▶ **Work task**
Could you retype every line below exactly, omitting the images?

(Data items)
◆ ◆ ◆ ◆

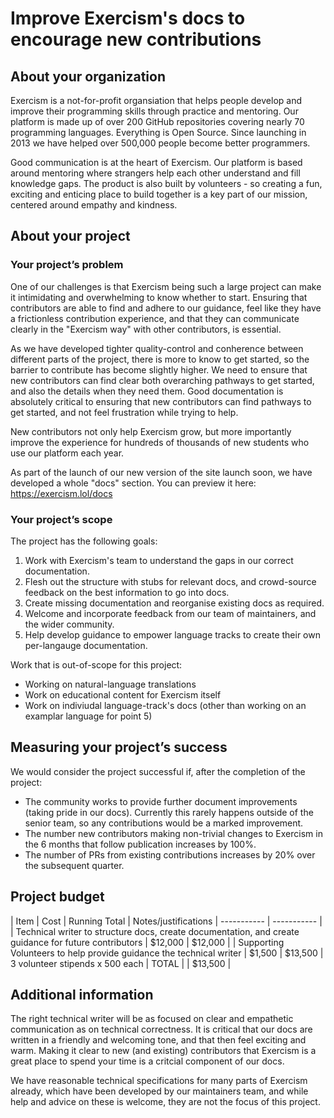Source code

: # Improve Exercism's docs to encourage new contributions

## About your organization

Exercism is a not-for-profit organsiation that helps people develop and improve their programming skills through practice and mentoring.
Our platform is made up of over 200 GitHub repositories covering nearly 70 programming languages. 
Everything is Open Source. Since launching in 2013 we have helped over 500,000 people become better programmers.

Good communication is at the heart of Exercism. 
Our platform is based around mentoring where strangers help each other understand and fill knowledge gaps.
The product is also built by volunteers - so creating a fun, exciting and enticing place to build together is a key part of our mission, centered around empathy and kindness.

## About your project

### Your project’s problem

One of our challenges is that Exercism being such a large project can make it intimidating and overwhelming to know whether to start.
Ensuring that contributors are able to find and adhere to our guidance, feel like they have a frictionless contribution experience, and that they can communicate clearly in the "Exercism way" with other contributors, is essential.

As we have developed tighter quality-control and conherence between different parts of the project, there is more to know to get started, so the barrier to contribute has become slightly higher.
We need to ensure that new contributors can find clear both overarching pathways to get started, and also the details when they need them.
Good documentation is absolutely critical to ensuring that new contributors can find pathways to get started, and not feel frustration while trying to help.

New contributors not only help Exercism grow, but more importantly improve the experience for hundreds of thousands of new students who use our platform each year.

As part of the launch of our new version of the site launch soon, we have developed a whole "docs" section. You can preview it here: https://exercism.lol/docs

### Your project’s scope

The project has the following goals:
1. Work with Exercism's team to understand the gaps in our correct documentation.
2. Flesh out the structure with stubs for relevant docs, and crowd-source feedback on the best information to go into docs.
3. Create missing documentation and reorganise existing docs as required.
4. Welcome and incorporate feedback from our team of maintainers, and the wider community.
5. Help develop guidance to empower language tracks to create their own per-langauge documentation.

Work that is out-of-scope for this project:
- Working on natural-language translations
- Work on educational content for Exercism itself
- Work on indiviudal language-track's docs (other than working on an examplar language for point 5)

## Measuring your project’s success

We would consider the project successful if, after the completion of the project:

- The community works to provide further document improvements (taking pride in our docs). Currently this rarely happens outside of the senior team, so any contributions would be a marked improvement.
- The number new contributors making non-trivial changes to Exercism in the 6 months that follow publication increases by 100%.
- The number of PRs from existing contributions increases by 20% over the subsequent quarter.

## Project budget

| Item      | Cost | Running Total | Notes/justifications
| ----------- | ----------- |
| Technical writer to structure docs, create documentation, and create guidance for future contributors | $12,000 | $12,000 | 
| Supporting Volunteers to help provide guidance the technical writer   | $1,500 | $13,500 | 3 volunteer stipends x 500 each
| TOTAL | | $13,500 |

## Additional information

The right technical writer will be as focused on clear and empathetic communication as on technical correctness.
It is critical that our docs are written in a friendly and welcoming tone, and that then feel exciting and warm.
Making it clear to new (and existing) contributors that Exercism is a great place to spend your time is a critcial component of our docs.

We have reasonable technical specifications for many parts of Exercism already, which have been developed by our maintainers team, and while help and advice on these is welcome, they are not the focus of this project.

◆ ◆ ◆ ◆

▶ **Reply**
Source code

: # Improve Exercism's docs to encourage new contributions

## About your organization

Exercism is a not-for-profit organsiation that helps people develop and improve their programming skills through practice and mentoring.
Our platform is made up of over 200 GitHub repositories covering nearly 70 programming languages. 
Everything is Open Source. Since launching in 2013 we have helped over 500,000 people become better programmers.

Good communication is at the heart of Exercism. 
Our platform is based around mentoring where strangers help each other understand and fill knowledge gaps.
The product is also built by volunteers - so creating a fun, exciting and enticing place to build together is a key part of our mission, centered around empathy and kindness.

## About your project

### Your project’s problem

One of our challenges is that Exercism being such a large project can make it intimidating and overwhelming to know whether to start.
Ensuring that contributors are able to find and adhere to our guidance, feel like they have a frictionless contribution experience, and that they can communicate clearly in the "Exercism way" with other contributors, is essential.

As we have developed tighter quality-control and conherence between different parts of the project, there is more to know to get started, so the barrier to contribute has become slightly higher.
We need to ensure that new contributors can find clear both overarching pathways to get started, and also the details when they need them.
Good documentation is absolutely critical to ensuring that new contributors can find pathways to get started, and not feel frustration while trying to help.

New contributors not only help Exercism grow, but more importantly improve the experience for hundreds of thousands of new students who use our platform each year.

As part of the launch of our new version of the site launch soon, we have developed a whole "docs" section. You can preview it here: https://exercism.lol/docs

### Your project’s scope

The project has the following goals:
1. Work with Exercism's team to understand the gaps in our correct documentation.
2. Flesh out the structure with stubs for relevant docs, and crowd-source feedback on the best information to go into docs.
3. Create missing documentation and reorganise existing docs as required.
4. Welcome and incorporate feedback from our team of maintainers, and the wider community.
5. Help develop guidance to empower language tracks to create their own per-langauge documentation.

Work that is out-of-scope for this project:
- Working on natural-language translations
- Work on educational content for Exercism itself
- Work on indiviudal language-track's docs (other than working on an examplar language for point 5)

## Measuring your project’s success

We would consider the project successful if, after the completion of the project:

- The community works to provide further document improvements (taking pride in our docs). Currently this rarely happens outside of the senior team, so any contributions would be a marked improvement.
- The number new contributors making non-trivial changes to Exercism in the 6 months that follow publication increases by 100%.
- The number of PRs from existing contributions increases by 20% over the subsequent quarter.

## Project budget

| Item      | Cost | Running Total | Notes/justifications
| ----------- | ----------- |
| Technical writer to structure docs, create documentation, and create guidance for future contributors | $12,000 | $12,000 | 
| Supporting Volunteers to help provide guidance the technical writer   | $1,500 | $13,500 | 3 volunteer stipends x 500 each
| TOTAL | | $13,500 |

## Additional information

The right technical writer will be as focused on clear and empathetic communication as on technical correctness.
It is critical that our docs are written in a friendly and welcoming tone, and that then feel exciting and warm.
Making it clear to new (and existing) contributors that Exercism is a great place to spend your time is a critcial component of our docs.

We have reasonable technical specifications for many parts of Exercism already, which have been developed by our maintainers team, and while help and advice on these is welcome, they are not the focus of this project.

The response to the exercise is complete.